PSA: llama-swap released a new grouping feature, matrix, allowing you to fine tune which models can run together
Define any combination of LLMs, STT, or RAG models to run together efficiently.
llama-swap, the popular model serving proxy, now offers matrix – a declarative, solver-based replacement for its static grouping system. Instead of a single group per model, you define expressive sets using a DSL with operators like & (AND), | (OR), and +ref (inline other sets). For example, "(g | q | m) & v" creates three concurrent combos: gemma+voxtral, qwen+voxtral, or mistral+voxtral.
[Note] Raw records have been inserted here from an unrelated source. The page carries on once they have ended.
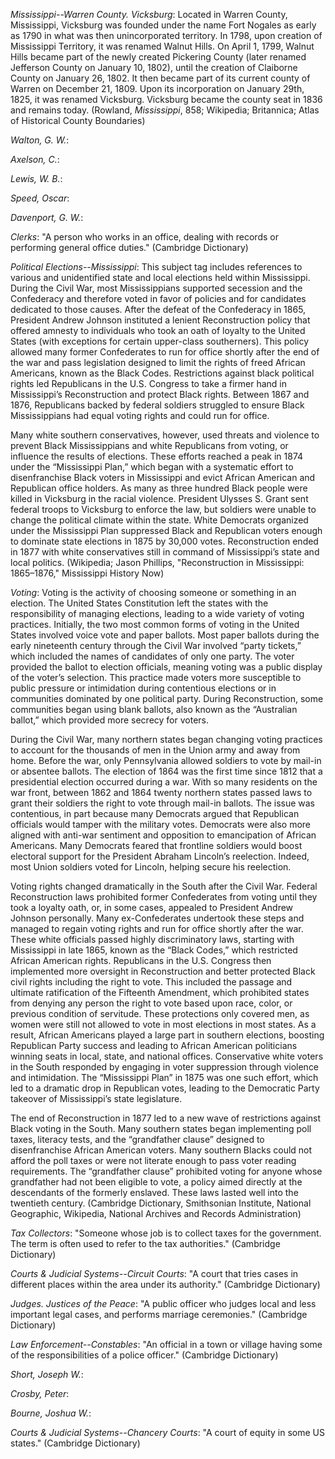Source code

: *Mississippi--Warren County. Vicksburg*: Located in Warren County, Mississippi, Vicksburg was founded under the name Fort Nogales as early as 1790 in what was then unincorporated territory. In 1798, upon creation of Mississippi Territory, it was renamed Walnut Hills. On April 1, 1799, Walnut Hills became part of the newly created Pickering County (later renamed Jefferson County on January 10, 1802), until the creation of Claiborne County on January 26, 1802. It then became part of its current county of Warren on December 21, 1809. Upon its incorporation on January 29th, 1825, it was renamed Vicksburg. Vicksburg became the county seat in 1836 and remains today. (Rowland, <i>Mississippi</i>, 858; Wikipedia; Britannica; Atlas of Historical County Boundaries)

*Walton, G. W.*: 

*Axelson, C.*: 

*Lewis, W. B.*: 

*Speed, Oscar*: 

*Davenport, G. W.*: 

*Clerks*: "A person who works in an office, dealing with records or performing general office duties." (Cambridge Dictionary)

*Political Elections--Mississippi*: This subject tag includes references to various and unidentified state and local elections held within Mississippi. During the Civil War, most Mississippians supported secession and the Confederacy and therefore voted in favor of policies and for candidates dedicated to those causes. After the defeat of the Confederacy in 1865, President Andrew Johnson instituted a lenient Reconstruction policy that offered amnesty to individuals who took an oath of loyalty to the United States (with exceptions for certain upper-class southerners). This policy allowed many former Confederates to run for office shortly after the end of the war and pass legislation designed to limit the rights of freed African Americans, known as the Black Codes. Restrictions against black political rights led Republicans in the U.S. Congress to take a firmer hand in Mississippi’s Reconstruction and protect Black rights. Between 1867 and 1876, Republicans backed by federal soldiers struggled to ensure Black Mississippians had equal voting rights and could run for office. 

Many white southern conservatives, however, used threats and violence to prevent Black Mississippians and white Republicans from voting, or influence the results of elections. These efforts reached a peak in 1874 under the “Mississippi Plan,” which began with a systematic effort to disenfranchise Black voters in Mississippi and evict African American and Republican office holders. As many as three hundred Black people were killed in Vicksburg in the racial violence. President Ulysses S. Grant sent federal troops to Vicksburg to enforce the law, but soldiers were unable to change the political climate within the state. White Democrats organized under the Mississippi Plan suppressed Black and Republican voters enough to dominate state elections in 1875 by 30,000 votes. Reconstruction ended in 1877 with white conservatives still in command of Mississippi’s state and local politics. (Wikipedia; Jason Phillips, "Reconstruction in Mississippi: 1865–1876," Mississippi History Now)

*Voting*: Voting is the activity of choosing someone or something in an election. The United States Constitution left the states with the responsibility of managing elections, leading to a wide variety of voting practices. Initially, the two most common forms of voting in the United States involved voice vote and paper ballots. Most paper ballots during the early nineteenth century through the Civil War involved “party tickets,” which included the names of candidates of only one party. The voter provided the ballot to election officials, meaning voting was a public display of the voter’s selection. This practice made voters more susceptible to public pressure or intimidation during contentious elections or in communities dominated by one political party. During Reconstruction, some communities began using blank ballots, also known as the “Australian ballot,” which provided more secrecy for voters. 

During the Civil War, many northern states began changing voting practices to account for the thousands of men in the Union army and away from home. Before the war, only Pennsylvania allowed soldiers to vote by mail-in or absentee ballots. The election of 1864 was the first time since 1812 that a presidential election occurred during a war. With so many residents on the war front, between 1862 and 1864 twenty northern states passed laws to grant their soldiers the right to vote through mail-in ballots. The issue was contentious, in part because many Democrats argued that Republican officials would tamper with the military votes. Democrats were also more aligned with anti-war sentiment and opposition to emancipation of African Americans. Many Democrats feared that frontline soldiers would boost electoral support for the President Abraham Lincoln’s reelection. Indeed, most Union soldiers voted for Lincoln, helping secure his reelection.

Voting rights changed dramatically in the South after the Civil War. Federal Reconstruction laws prohibited former Confederates from voting until they took a loyalty oath, or, in some cases, appealed to President Andrew Johnson personally. Many ex-Confederates undertook these steps and managed to regain voting rights and run for office shortly after the war. These white officials passed highly discriminatory laws, starting with Mississippi in late 1865, known as the “Black Codes,” which restricted African American rights. Republicans in the U.S. Congress then implemented more oversight in Reconstruction and better protected Black civil rights including the right to vote. This included the passage and ultimate ratification of the Fifteenth Amendment, which prohibited states from denying any person the right to vote based upon race, color, or previous condition of servitude. These protections only covered men, as women were still not allowed to vote in most elections in most states. As a result, African Americans played a large part in southern elections, boosting Republican Party success and leading to African American politicians winning seats in local, state, and national offices. Conservative white voters in the South responded by engaging in voter suppression through violence and intimidation. The “Mississippi Plan” in 1875 was one such effort, which led to a dramatic drop in Republican votes, leading to the Democratic Party takeover of Mississippi’s state legislature.

The end of Reconstruction in 1877 led to a new wave of restrictions against Black voting in the South. Many southern states began implementing poll taxes, literacy tests, and the “grandfather clause” designed to disenfranchise African American voters. Many southern Blacks could not afford the poll taxes or were not literate enough to pass voter reading requirements. The “grandfather clause” prohibited voting for anyone whose grandfather had not been eligible to vote, a policy aimed directly at the descendants of the formerly enslaved. These laws lasted well into the twentieth century. (Cambridge Dictionary, Smithsonian Institute, National Geographic, Wikipedia, National Archives and Records Administration)

*Tax Collectors*: "Someone whose job is to collect taxes for the government. The term is often used to refer to the tax authorities." (Cambridge Dictionary)

*Courts & Judicial Systems--Circuit Courts*: "A court that tries cases in different places within the area under its authority." (Cambridge Dictionary)

*Judges. Justices of the Peace*: "A public officer who judges local and less important legal cases, and performs marriage ceremonies." (Cambridge Dictionary)

*Law Enforcement--Constables*: "An official in a town or village having some of the responsibilities of a police officer." (Cambridge Dictionary)

*Short, Joseph W.*: 

*Crosby, Peter*: 

*Bourne, Joshua W.*: 

*Courts & Judicial Systems--Chancery Courts*: "A court of equity in some US states." (Cambridge Dictionary)

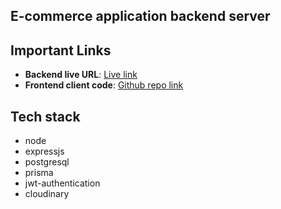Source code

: ## E-commerce application backend server

## Important Links

- **Backend live URL**: [Live link]()
- **Frontend client code**: [Github repo link](https://github.com/devalienbrain/ecommerce-frontend)

## Tech stack
- node
- expressjs
- postgresql
- prisma
- jwt-authentication
- cloudinary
The solver then determines the cheapest eviction path when a new model request arrives, comparing evict_costs assigned per model (e.g., v:50 for a vllm backend with slow cold start, L:30 for a 70B model). This ensures expensive-to-reload models stay loaded unless absolutely necessary.
Practical impact: you can run an LLM alongside a TTS model without losing the TTS when switching LLMs, or keep a reranker loaded while swapping between smaller LLMs. Models not listed in any set run alone by default. This granular control replaces the legacy all-or-nothing groups, giving operators fine-grained concurrency optimization for multi-model pipelines. The config uses vars for short model aliases, evict_costs for relative unload penalties, and sets for named combinations – all in a single YAML file. It's a powerful upgrade for anyone juggling multiple AI models on limited GPU memory.
- Matrix uses a DSL with &, |, +ref operators for flexible concurrent model sets.
- Evict_costs assign relative cost (e.g., v:50 for slow vllm cold start) to prioritize keeping expensive models loaded.
- Models not in any set run alone; solver finds cheapest eviction path to minimize reload overhead.
Why It Matters
Fine-grained concurrency control means fewer unnecessary model loads, saving GPU time and latency for multi-model workflows.